柿が、今、旬
木枯らし一番がもうすぐ吹きそう、と天気予報が告げています。
夏、汗を吹きながら摘んだブルーベリー畑はほのかに色づき始めています。
この季節になると、農産物直売場や農家の庭先販売所に彩りを放つのが柿です。
興味深いのは柿の栽培は区画整理された畑が多い事です
いろいろな種類が入って300円
太秋、東京御所、次郎、東京紅、夕映え、さてどれが?
次郎柿
一本の台木から様々な種類の柿が収穫できます
太秋
もちろん、日野は柿の名産地などではありません。
栽培農家も数量も限られていますが、それでも、やっぱり知っている人は知っていて、贈答品にしたり、庭先に並ぶもぎたてを待ち望んでいる人もかなりと聞きます。

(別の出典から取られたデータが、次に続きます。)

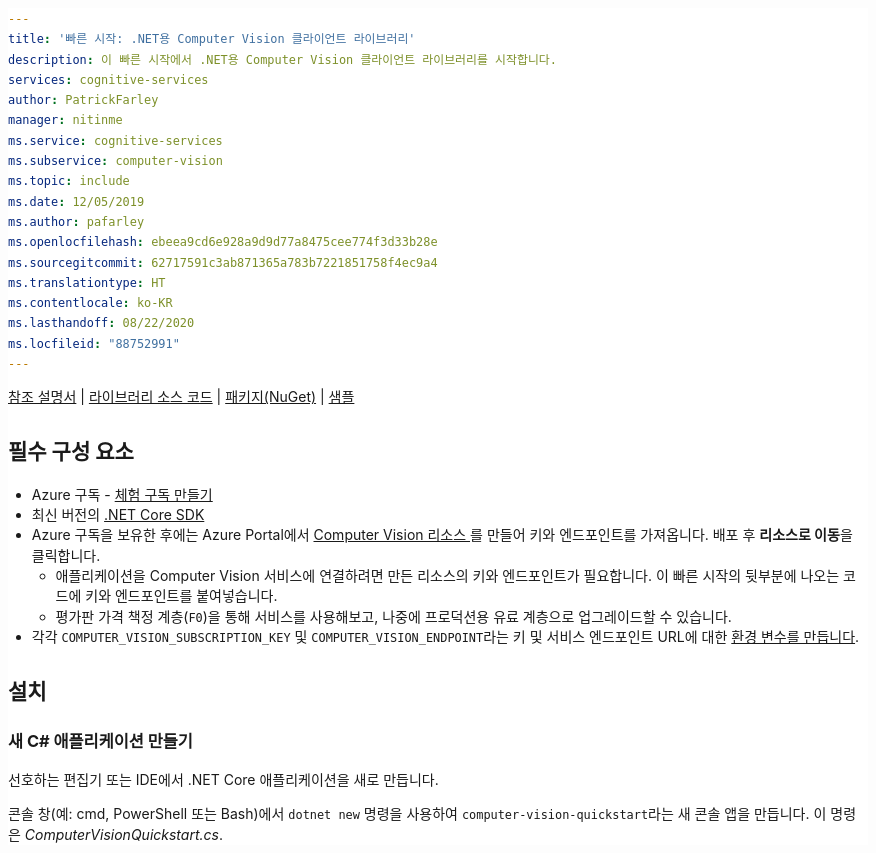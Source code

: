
 ```yaml
---
title: '빠른 시작: .NET용 Computer Vision 클라이언트 라이브러리'
description: 이 빠른 시작에서 .NET용 Computer Vision 클라이언트 라이브러리를 시작합니다.
services: cognitive-services
author: PatrickFarley
manager: nitinme
ms.service: cognitive-services
ms.subservice: computer-vision
ms.topic: include
ms.date: 12/05/2019
ms.author: pafarley
ms.openlocfilehash: ebeea9cd6e928a9d9d77a8475cee774f3d33b28e
ms.sourcegitcommit: 62717591c3ab871365a783b7221851758f4ec9a4
ms.translationtype: HT
ms.contentlocale: ko-KR
ms.lasthandoff: 08/22/2020
ms.locfileid: "88752991"
---
```

<a name="HOLTop"></a>

[참조 설명서](https://docs.microsoft.com/dotnet/api/overview/azure/cognitiveservices/client/computervision?view=azure-dotnet) | [라이브러리 소스 코드](https://github.com/Azure/azure-sdk-for-net/tree/master/sdk/cognitiveservices/Vision.ComputerVision) | [패키지(NuGet)](https://www.nuget.org/packages/Microsoft.Azure.CognitiveServices.Vision.ComputerVision/) | [샘플](https://azure.microsoft.com/resources/samples/?service=cognitive-services&term=vision&sort=0)

## <a name="prerequisites"></a>필수 구성 요소

* Azure 구독 - [체험 구독 만들기](https://azure.microsoft.com/free/cognitive-services/)
* 최신 버전의 [.NET Core SDK](https://dotnet.microsoft.com/download/)
* Azure 구독을 보유한 후에는 Azure Portal에서 <a href="https://portal.azure.com/#create/Microsoft.CognitiveServicesComputerVision"  title="Computer Vision 리소스 만들기"  target="_blank">Computer Vision 리소스 <span class="docon docon-navigate-external x-hidden-focus"></span></a>를 만들어 키와 엔드포인트를 가져옵니다. 배포 후 **리소스로 이동**을 클릭합니다.
    * 애플리케이션을 Computer Vision 서비스에 연결하려면 만든 리소스의 키와 엔드포인트가 필요합니다. 이 빠른 시작의 뒷부분에 나오는 코드에 키와 엔드포인트를 붙여넣습니다.
    * 평가판 가격 책정 계층(`F0`)을 통해 서비스를 사용해보고, 나중에 프로덕션용 유료 계층으로 업그레이드할 수 있습니다.
* 각각 `COMPUTER_VISION_SUBSCRIPTION_KEY` 및 `COMPUTER_VISION_ENDPOINT`라는 키 및 서비스 엔드포인트 URL에 대한 [환경 변수를 만듭니다](https://docs.microsoft.com/azure/cognitive-services/cognitive-services-apis-create-account#configure-an-environment-variable-for-authentication).

## <a name="setting-up"></a>설치

### <a name="create-a-new-c-application"></a>새 C# 애플리케이션 만들기

선호하는 편집기 또는 IDE에서 .NET Core 애플리케이션을 새로 만듭니다. 

콘솔 창(예: cmd, PowerShell 또는 Bash)에서 `dotnet new` 명령을 사용하여 `computer-vision-quickstart`라는 새 콘솔 앱을 만듭니다. 이 명령은 *ComputerVisionQuickstart.cs*.
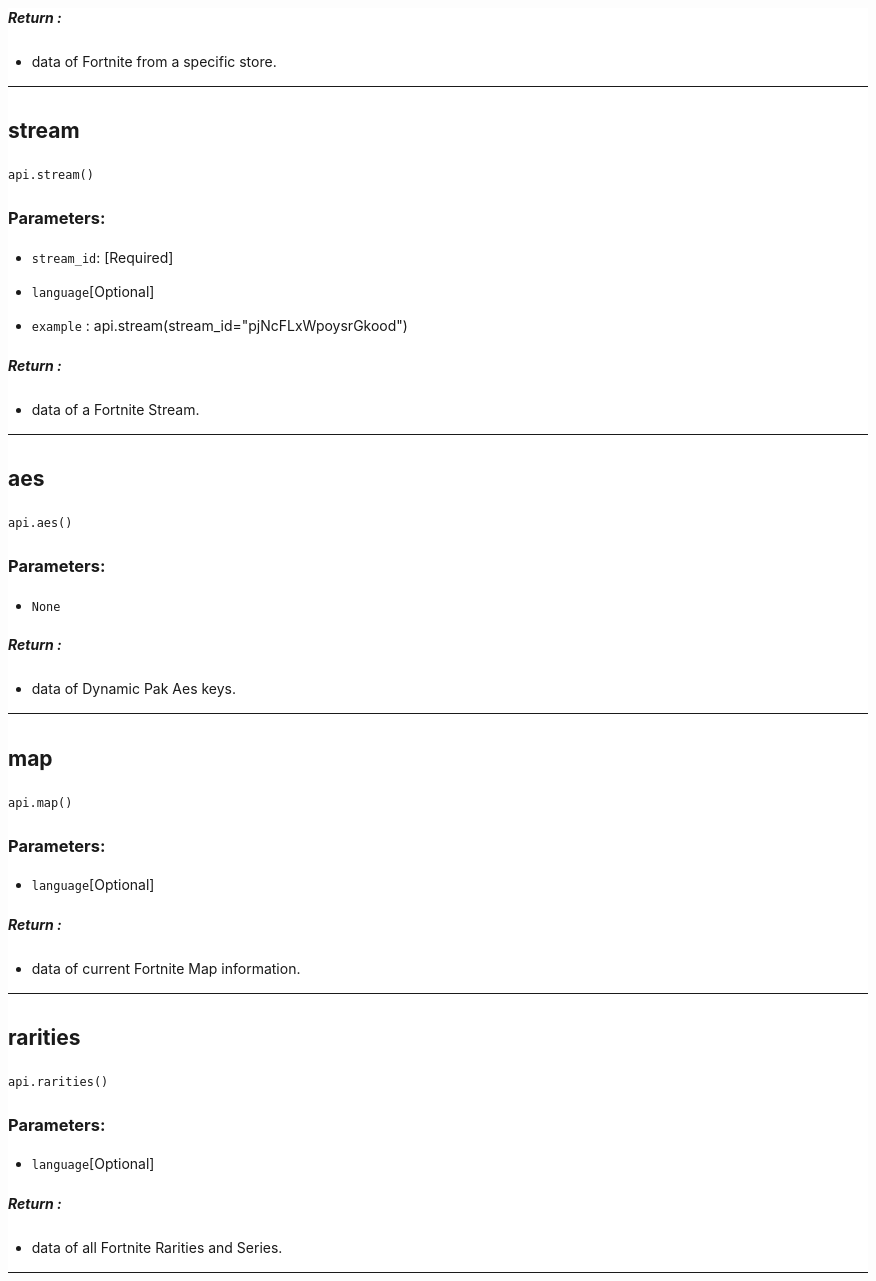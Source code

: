 ##### Return :
- data of Fortnite from a specific store.
--------------------------------------------------------

## stream
```
api.stream()
```
### Parameters:
- `stream_id`: [Required]
- `language`[Optional] 

- `example` : api.stream(stream_id="pjNcFLxWpoysrGkood")

##### Return :
- data of a Fortnite Stream.
--------------------------------------------------------

## aes
```
api.aes()
```
### Parameters:
- `None`

##### Return :
- data of Dynamic Pak Aes keys.
--------------------------------------------------------

## map
```
api.map()
```
### Parameters:
- `language`[Optional] 

##### Return :
- data of current Fortnite Map information.
--------------------------------------------------------

## rarities
```
api.rarities()
```
### Parameters:
- `language`[Optional]  

##### Return :
- data of all Fortnite Rarities and Series.
--------------------------------------------------------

日野や多摩の農産物としての柿の生産は古く江戸時代にさかのぼります。
江戸時代の始め、「禅寺丸柿」という甘柿が日野からもそう遠くない現在の川崎市にある「柿生」の地で発見され、消費地江戸を控えた近隣に広まりました。
そのブームは明治時代まで続き、現在でも農家の広い庭先などで、「禅寺丸柿」特有、小ぶりの実がたわわになっているのを見かけます。
また、柿は干し柿にしておけば長期に渡って保存できることから、栗とならんで、凶作時の非常用の食べ物として、農家では重宝されていたといいます。
農産物としての「禅寺丸柿」は「去年は甘かったのに今年は渋くなった。と思ったら、また甘くなったりして」、と品質が一定にならなくて、「小さい実の割には種が大きいくて、今向きではないね」。
ということで、売られているのはちゃんと柿畑で、品種を選んで作っている柿です。
おなじみ富有、次郎に太秋(タイシュウ)、陽豊(ヨウホウ)、夕映え(ユウバエ)とちょっと聞き慣れない柿も作られています。
特に日野で他とは「力の入れようが違う」のが、東京御所と東京紅。
この2種、お隣立川にある東京都農業試験場で品種改良された「東京産まれ」。
その開発に携わった方が日野に住まわれており、農家のみなさんからは「先生」と呼ばれ、自身の畑でも栽培を続けられているのです。
桃栗三年柿八年、とは言いますが、実際は台木に接ぎ木をするので3年もすれば、収穫できるということで、「先生から分けてもらった」東京御所と東京紅は徐々にですが勢力を広げつつあります。
販売方法は様々です。
ちゃんと種類ごとに売られている所もありますし、「なんだか、作っている方もよく判らないから、美味しそうなのを詰め合わせにして」、との所もあります。
11月10日と11日に行われる日野市産業まつりでも販売されます。
柿好きの方、そうでない方も穫れたての旬の味で季節を味わってみてはいかがでしょう。